Studio album by Toploader
- Released: 19 August 2002
- Recorded: 2001–2002
- Studios: RAK Studios, London, Ocean Way Recording, Los Angeles
- Genres: Post-Britpop; alternative rock;
- Length: 42:40
- Label: S2
- Producers: George Drakoulias, Dave Eringa

Toploader chronology
| Onka's Big Moka (1999) | Magic Hotel (2002) | Dancing in the Moonlight – The Best of Toploader (2009) |

= Magic Hotel =

Magic Hotel is the second album by English band Toploader. Released in 2002, it is a follow-up to their 1999 album Onka's Big Moka. The album title is a reference to a Los Angeles hotel where the band lived while recording the album.

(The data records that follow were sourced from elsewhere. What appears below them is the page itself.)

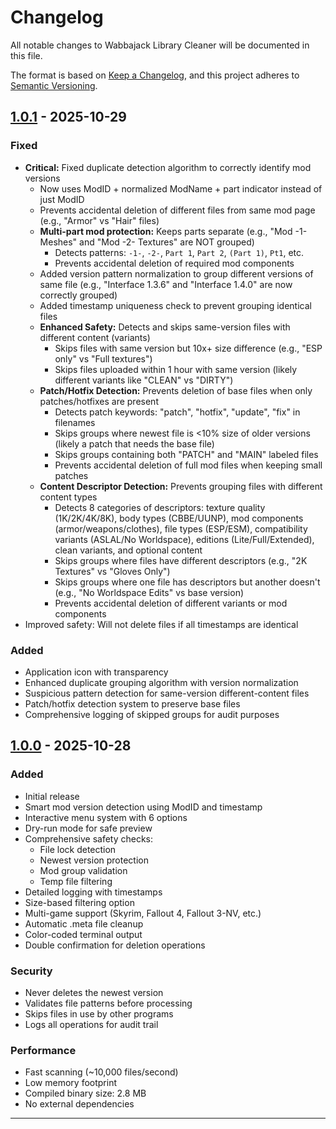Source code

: # Changelog

All notable changes to Wabbajack Library Cleaner will be documented in this file.

The format is based on [Keep a Changelog](https://keepachangelog.com/en/1.0.0/),
and this project adheres to [Semantic Versioning](https://semver.org/spec/v2.0.0.html).

## [1.0.1] - 2025-10-29

### Fixed
- **Critical:** Fixed duplicate detection algorithm to correctly identify mod versions
  - Now uses ModID + normalized ModName + part indicator instead of just ModID
  - Prevents accidental deletion of different files from same mod page (e.g., "Armor" vs "Hair" files)
  - **Multi-part mod protection:** Keeps parts separate (e.g., "Mod -1- Meshes" and "Mod -2- Textures" are NOT grouped)
    - Detects patterns: `-1-`, `-2-`, `Part 1`, `Part 2`, `(Part 1)`, `Pt1`, etc.
    - Prevents accidental deletion of required mod components
  - Added version pattern normalization to group different versions of same file (e.g., "Interface 1.3.6" and "Interface 1.4.0" are now correctly grouped)
  - Added timestamp uniqueness check to prevent grouping identical files
  - **Enhanced Safety:** Detects and skips same-version files with different content (variants)
    - Skips files with same version but 10x+ size difference (e.g., "ESP only" vs "Full textures")
    - Skips files uploaded within 1 hour with same version (likely different variants like "CLEAN" vs "DIRTY")
  - **Patch/Hotfix Detection:** Prevents deletion of base files when only patches/hotfixes are present
    - Detects patch keywords: "patch", "hotfix", "update", "fix" in filenames
    - Skips groups where newest file is <10% size of older versions (likely a patch that needs the base file)
    - Skips groups containing both "PATCH" and "MAIN" labeled files
    - Prevents accidental deletion of full mod files when keeping small patches
  - **Content Descriptor Detection:** Prevents grouping files with different content types
    - Detects 8 categories of descriptors: texture quality (1K/2K/4K/8K), body types (CBBE/UUNP), mod components (armor/weapons/clothes), file types (ESP/ESM), compatibility variants (ASLAL/No Worldspace), editions (Lite/Full/Extended), clean variants, and optional content
    - Skips groups where files have different descriptors (e.g., "2K Textures" vs "Gloves Only")
    - Skips groups where one file has descriptors but another doesn't (e.g., "No Worldspace Edits" vs base version)
    - Prevents accidental deletion of different variants or mod components
- Improved safety: Will not delete files if all timestamps are identical

### Added
- Application icon with transparency
- Enhanced duplicate grouping algorithm with version normalization
- Suspicious pattern detection for same-version different-content files
- Patch/hotfix detection system to preserve base files
- Comprehensive logging of skipped groups for audit purposes

## [1.0.0] - 2025-10-28

### Added
- Initial release
- Smart mod version detection using ModID and timestamp
- Interactive menu system with 6 options
- Dry-run mode for safe preview
- Comprehensive safety checks:
  - File lock detection
  - Newest version protection
  - Mod group validation
  - Temp file filtering
- Detailed logging with timestamps
- Size-based filtering option
- Multi-game support (Skyrim, Fallout 4, Fallout 3-NV, etc.)
- Automatic .meta file cleanup
- Color-coded terminal output
- Double confirmation for deletion operations

### Security
- Never deletes the newest version
- Validates file patterns before processing
- Skips files in use by other programs
- Logs all operations for audit trail

### Performance
- Fast scanning (~10,000 files/second)
- Low memory footprint
- Compiled binary size: 2.8 MB
- No external dependencies

---

[1.0.1]: https://github.com/Yakrel/wabbajack-library-cleaner/releases/tag/v1.0.1
[1.0.0]: https://github.com/Yakrel/wabbajack-library-cleaner/releases/tag/v1.0.0

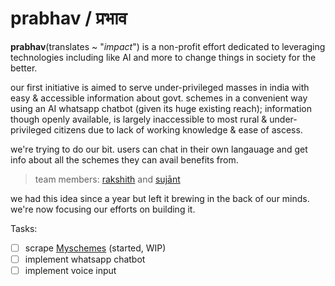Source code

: # prabhav / प्रभाव
**prabhav**(translates ~ "*impact*") is a non-profit effort dedicated to leveraging technologies including like AI and more to change things in society for the better.


our first initiative is aimed to serve under-privileged masses in india with easy & accessible information about govt. schemes in a convenient way using an AI whatsapp chatbot (given its huge existing reach); information though openly available, is largely inaccessible to most rural & under-privileged citizens due to lack of working knowledge & ease of ascess. 

we're trying to do our bit. users can chat in their own langauage and get info about all the schemes they can avail benefits from. 

> team members: [rakshith](https://x.com/rakshithsajjan) and [sujānt](https://x.com/sujantkumarkv) 

we had this idea since a year but left it brewing in the back of our minds. we're now focusing our efforts on building it. 

Tasks:
- [ ] scrape [Myschemes](https://www.myscheme.gov.in) (started, WIP)
- [ ] implement whatsapp chatbot
- [ ] implement voice input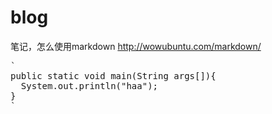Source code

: blog
====
笔记，怎么使用markdown
http://wowubuntu.com/markdown/
<pre>
`
public static void main(String args[]){
  System.out.println("haa");
}
`
</pre>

Critical reviews were harshly negative, and sales of the album were disappointing compared to their debut. As a result Toploader was dropped by S2 Records, and the band broke up before reforming in 2009.

Professional ratings
Review scores
| Source | Rating |
| Daily Record | (unfavourable) |
| Evening Standard | (mixed) |
| The Guardian | Star |
| The Mirror | (scathing) |
| New Straits Times | Star Half star |
| NME | (1/10) |
| Stylus Magazine | (F) |

== Track listing ==
1. "Time of My Life" – 03:35
2. "Cloud 9" – 03:34
3. "Never Forgotten" – 03:31
4. "Leave Me Be" – 03:29
5. "Lady Let Me Shine" – 05:02
6. "Stupid Games" – 03:29
7. "Following The Sun" - 03:08
8. "Only Desire" – 04:03
9. "Promised Tide" – 04:14
10. "The Midas Touch" – 05:27
11. "Some Kind of Wonderful" – 03:13

==Weekly charts==

| Chart (2002) | Peak position |
|---|---|
| Irish Albums (IRMA) | 36 |
| Scottish Albums (Official Charts) | 3 |
| UK Albums (Official Charts) | 3 |

==Certifications==

| Region | Certification | Certified units/sales |
| United Kingdom (BPI) | Silver | 60,000^{^} |
^{^} Shipments figures based on certification alone.